**Task:**
Output only the line that contains "- **Accept**: application/json" and the lines after it, all verbatim, through the last one below.

**Source data:**

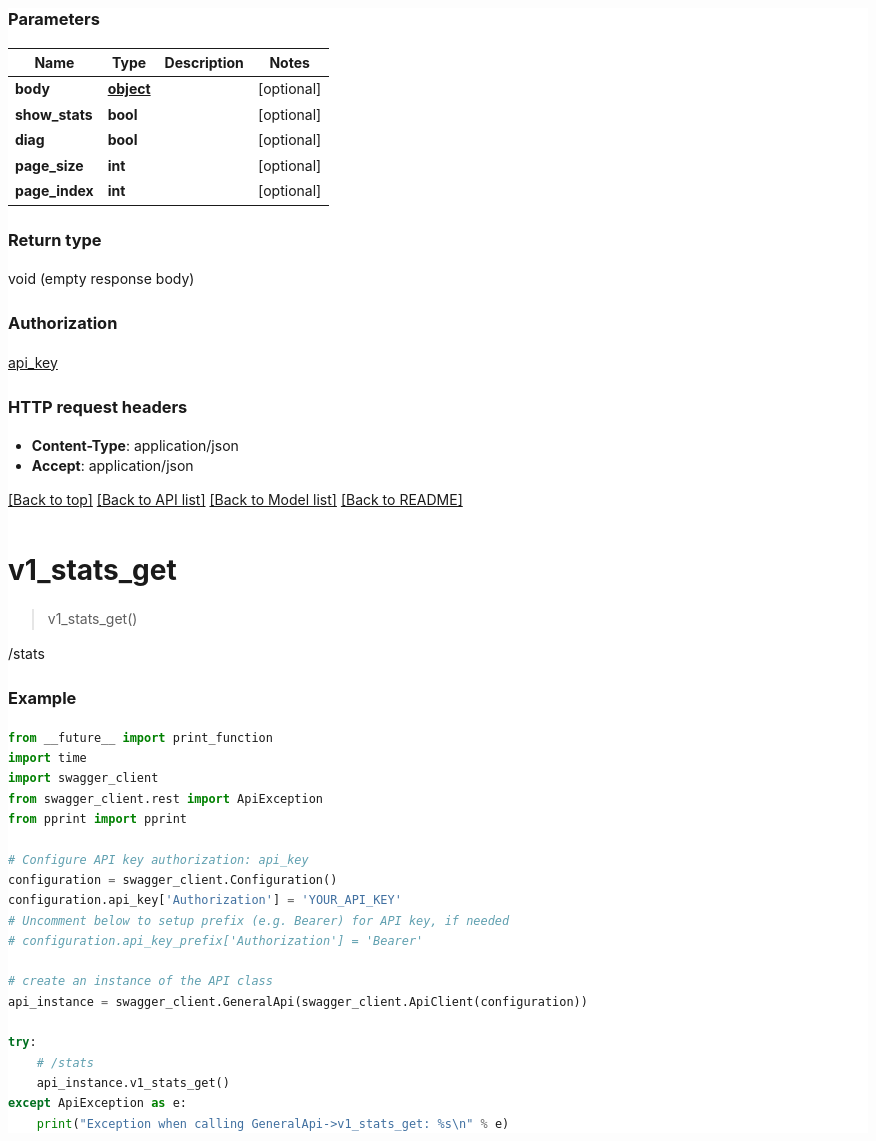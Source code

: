 ### Parameters

Name | Type | Description  | Notes
------------- | ------------- | ------------- | -------------
 **body** | [**object**](object.md)|  | [optional] 
 **show_stats** | **bool**|  | [optional] 
 **diag** | **bool**|  | [optional] 
 **page_size** | **int**|  | [optional] 
 **page_index** | **int**|  | [optional] 

### Return type

void (empty response body)

### Authorization

[api_key](../README.md#api_key)

### HTTP request headers

 - **Content-Type**: application/json
 - **Accept**: application/json

[[Back to top]](#) [[Back to API list]](../README.md#documentation-for-api-endpoints) [[Back to Model list]](../README.md#documentation-for-models) [[Back to README]](../README.md)

# **v1_stats_get**
> v1_stats_get()

/stats

### Example
```python
from __future__ import print_function
import time
import swagger_client
from swagger_client.rest import ApiException
from pprint import pprint

# Configure API key authorization: api_key
configuration = swagger_client.Configuration()
configuration.api_key['Authorization'] = 'YOUR_API_KEY'
# Uncomment below to setup prefix (e.g. Bearer) for API key, if needed
# configuration.api_key_prefix['Authorization'] = 'Bearer'

# create an instance of the API class
api_instance = swagger_client.GeneralApi(swagger_client.ApiClient(configuration))

try:
    # /stats
    api_instance.v1_stats_get()
except ApiException as e:
    print("Exception when calling GeneralApi->v1_stats_get: %s\n" % e)
```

**Solved problem:**
 - **Accept**: application/json

[[Back to top]](#) [[Back to API list]](../README.md#documentation-for-api-endpoints) [[Back to Model list]](../README.md#documentation-for-models) [[Back to README]](../README.md)

# **v1_stats_get**
> v1_stats_get()

/stats

### Example
```python
from __future__ import print_function
import time
import swagger_client
from swagger_client.rest import ApiException
from pprint import pprint

# Configure API key authorization: api_key
configuration = swagger_client.Configuration()
configuration.api_key['Authorization'] = 'YOUR_API_KEY'
# Uncomment below to setup prefix (e.g. Bearer) for API key, if needed
# configuration.api_key_prefix['Authorization'] = 'Bearer'

# create an instance of the API class
api_instance = swagger_client.GeneralApi(swagger_client.ApiClient(configuration))

try:
    # /stats
    api_instance.v1_stats_get()
except ApiException as e:
    print("Exception when calling GeneralApi->v1_stats_get: %s\n" % e)
```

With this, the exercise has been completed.